En nuestro viaje hacia el entendimiento de la salud y la nutrición de nuestros queridos perros, es crucial conocer las raíces de estos fieles amigos. Comencemos por explorar los lazos ancestrales que unen a los perros y a los lobos, y cómo estos lazos influyen en las necesidades nutricionales específicas de nuestros compañeros de cuatro patas.
Es importante comprender que el perro es una subespecie del lobo. Y hace 65 millones de años, durante el periodo de paleoceno, sus ancestros (miacidae) comenzaron a evolucionar dando como resultado a los carnívoros estrictos (gatos) y a los facultativos (perros).

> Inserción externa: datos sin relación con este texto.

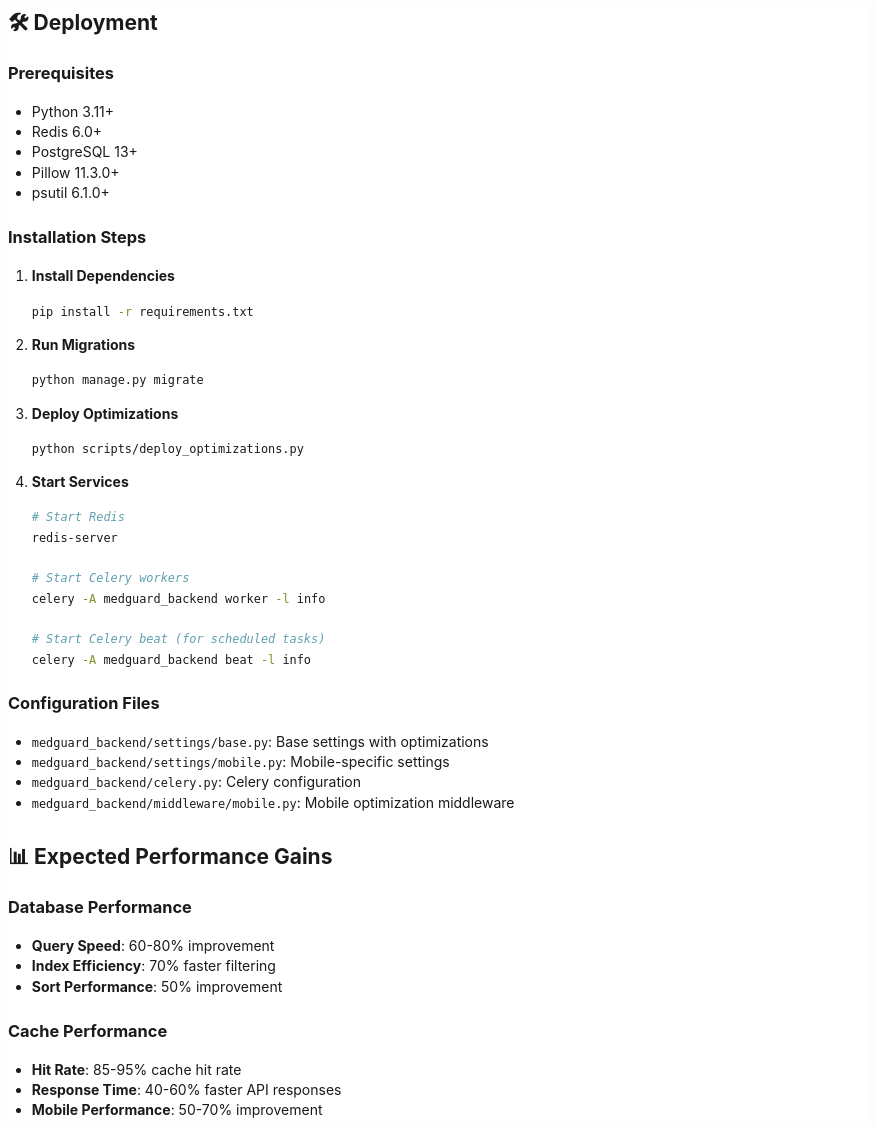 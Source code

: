 ## 🛠️ Deployment

### Prerequisites
- Python 3.11+
- Redis 6.0+
- PostgreSQL 13+
- Pillow 11.3.0+
- psutil 6.1.0+

### Installation Steps
1. **Install Dependencies**
   ```bash
   pip install -r requirements.txt
   ```

2. **Run Migrations**
   ```bash
   python manage.py migrate
   ```

3. **Deploy Optimizations**
   ```bash
   python scripts/deploy_optimizations.py
   ```

4. **Start Services**
   ```bash
   # Start Redis
   redis-server
   
   # Start Celery workers
   celery -A medguard_backend worker -l info
   
   # Start Celery beat (for scheduled tasks)
   celery -A medguard_backend beat -l info
   ```

### Configuration Files
- `medguard_backend/settings/base.py`: Base settings with optimizations
- `medguard_backend/settings/mobile.py`: Mobile-specific settings
- `medguard_backend/celery.py`: Celery configuration
- `medguard_backend/middleware/mobile.py`: Mobile optimization middleware

## 📊 Expected Performance Gains

### Database Performance
- **Query Speed**: 60-80% improvement
- **Index Efficiency**: 70% faster filtering
- **Sort Performance**: 50% improvement

### Cache Performance
- **Hit Rate**: 85-95% cache hit rate
- **Response Time**: 40-60% faster API responses
- **Mobile Performance**: 50-70% improvement
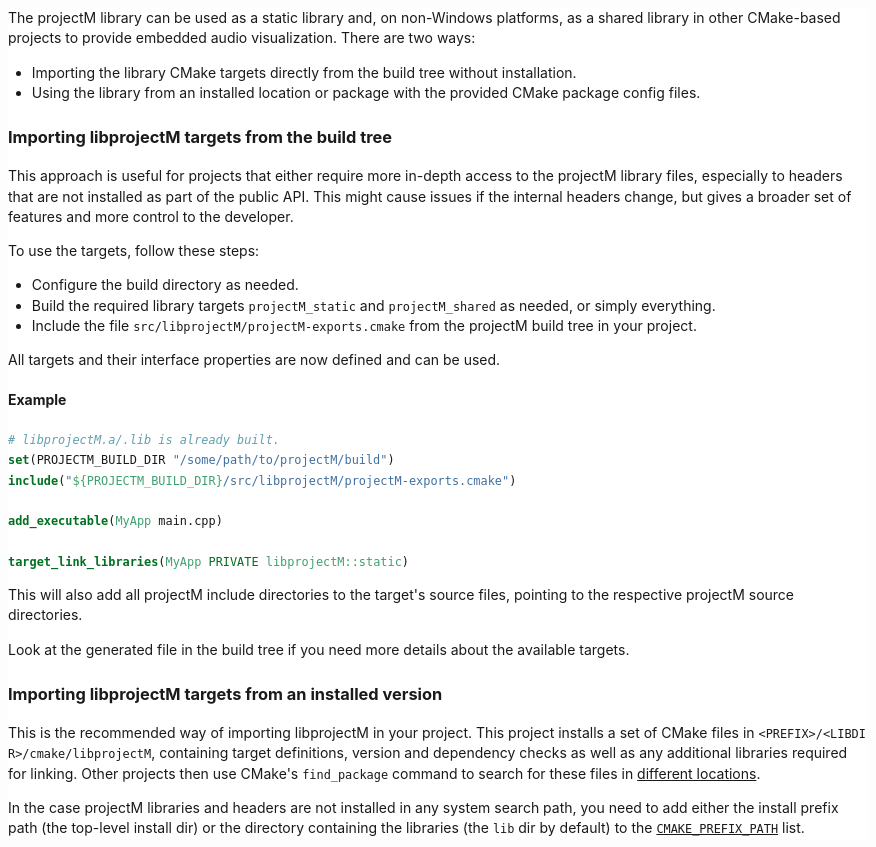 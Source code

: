 The projectM library can be used as a static library and, on non-Windows platforms, as a shared library in other
CMake-based projects to provide embedded audio visualization. There are two ways:

- Importing the library CMake targets directly from the build tree without installation.
- Using the library from an installed location or package with the provided CMake package config files.

### Importing libprojectM targets from the build tree

This approach is useful for projects that either require more in-depth access to the projectM library files, especially
to headers that are not installed as part of the public API. This might cause issues if the internal headers change, but
gives a broader set of features and more control to the developer.

To use the targets, follow these steps:

- Configure the build directory as needed.
- Build the required library targets `projectM_static` and `projectM_shared` as needed, or simply everything.
- Include the file `src/libprojectM/projectM-exports.cmake` from the projectM build tree in your project.

All targets and their interface properties are now defined and can be used.

#### Example

```cmake
# libprojectM.a/.lib is already built.
set(PROJECTM_BUILD_DIR "/some/path/to/projectM/build")
include("${PROJECTM_BUILD_DIR}/src/libprojectM/projectM-exports.cmake")

add_executable(MyApp main.cpp)

target_link_libraries(MyApp PRIVATE libprojectM::static)
```

This will also add all projectM include directories to the target's source files, pointing to the respective projectM
source directories.

Look at the generated file in the build tree if you need more details about the available targets.

### Importing libprojectM targets from an installed version

This is the recommended way of importing libprojectM in your project. This project installs a set of CMake files
in `<PREFIX>/<LIBDIR>/cmake/libprojectM`, containing target definitions, version and dependency checks as well as any
additional libraries required for linking. Other projects then use CMake's `find_package` command to search for these
files in [different locations](https://cmake.org/cmake/help/latest/command/find_package.html#search-procedure).

In the case projectM libraries and headers are not installed in any system search path, you need to add either the
install prefix path (the top-level install dir) or the directory containing the libraries (the `lib` dir by default) to
the [`CMAKE_PREFIX_PATH`](https://cmake.org/cmake/help/latest/variable/CMAKE_PREFIX_PATH.html) list.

Los carnívoros facultativos, obtienen su energía y nutrientes esenciales principalmente de proteínas y grasas animales. Sin embargo, lo que los hace únicos es su capacidad para sobrevivir durante cortos períodos de tiempo con alimentos vegetales cuando no tienen acceso a fuentes de carne. Esto se debe a su anatomía y fisiología adaptadas para una dieta carnívora, pero con la flexibilidad para aprovechar recursos vegetales en situaciones extremas.
Es esencial reconocer las adaptaciones que los perros han desarrollado en convivencia con la alimentación proporcionada por los humanos durante el proceso de domesticación. También es crucial considerar la manipulación genética en la creación de razas. Aunque se pretenda emular una alimentación natural ancestral, es necesario tener en cuenta las particularidades específicas de cada raza o cruce.
En el transcurso de la domesticación, los perros han ajustado su fisiología para procesar y asimilar eficientemente los alimentos provenientes de la convivencia con los seres humanos. Si bien sus ancestros lobos se dedicaban principalmente a la caza de presas, los perros domésticos han demostrado una notable flexibilidad en su capacidad digestiva, adaptándose a una dieta más variada que incluye cereales y otros alimentos procesados.
La manipulación genética, inherente a la creación de razas específicas, ha influido en las necesidades nutricionales y en la capacidad de los perros para asimilar diversos alimentos. La selección artificial y la cría selectiva han dado lugar a la diversidad de razas con características particulares, desde habilidades específicas hasta aspectos físicos distintivos.
En el escenario actual, a los perros se les alimenta de una gama diversa de insumos, desde croquetas comerciales hasta dietas caseras preparadas por sus familias. La variedad de opciones alimenticias destaca la importancia de reconocer las necesidades individuales de cada perro, considerando factores como su edad, tamaño, nivel de actividad y estado de salud entre otras.
Aunque algunos propietarios buscan replicar una dieta más «natural» o ancestral para sus peludos, es esencial trabajar en estrecha colaboración con un veterinario nutricionista. Esto garantiza que los perros reciban una nutrición equilibrada y todos los nutrientes esenciales, salvaguardando así su bienestar a lo largo de la vida.
Comparación con los Omnívoros, como los humanos:
Es importante destacar que, a diferencia de los omnívoros como nosotros, los perros no pueden obtener todos los nutrientes esenciales de los alimentos vegetales a largo plazo. Para nosotros, los humanos, la carne no es esencial para nuestra supervivencia durante largos períodos, ya que podemos adquirir los nutrientes necesarios de una dieta más variada y sin proteína animal.
Conocer esta estrecha relación entre los perros y sus ancestros lobos es esencial para comprender sus necesidades nutricionales. Alimentar a nuestros fieles amigos con una dieta que respeta su herencia genética y sus hábitos transgeneracionales es una forma fundamental de garantizar salud y felicidad a lo largo de sus vidas.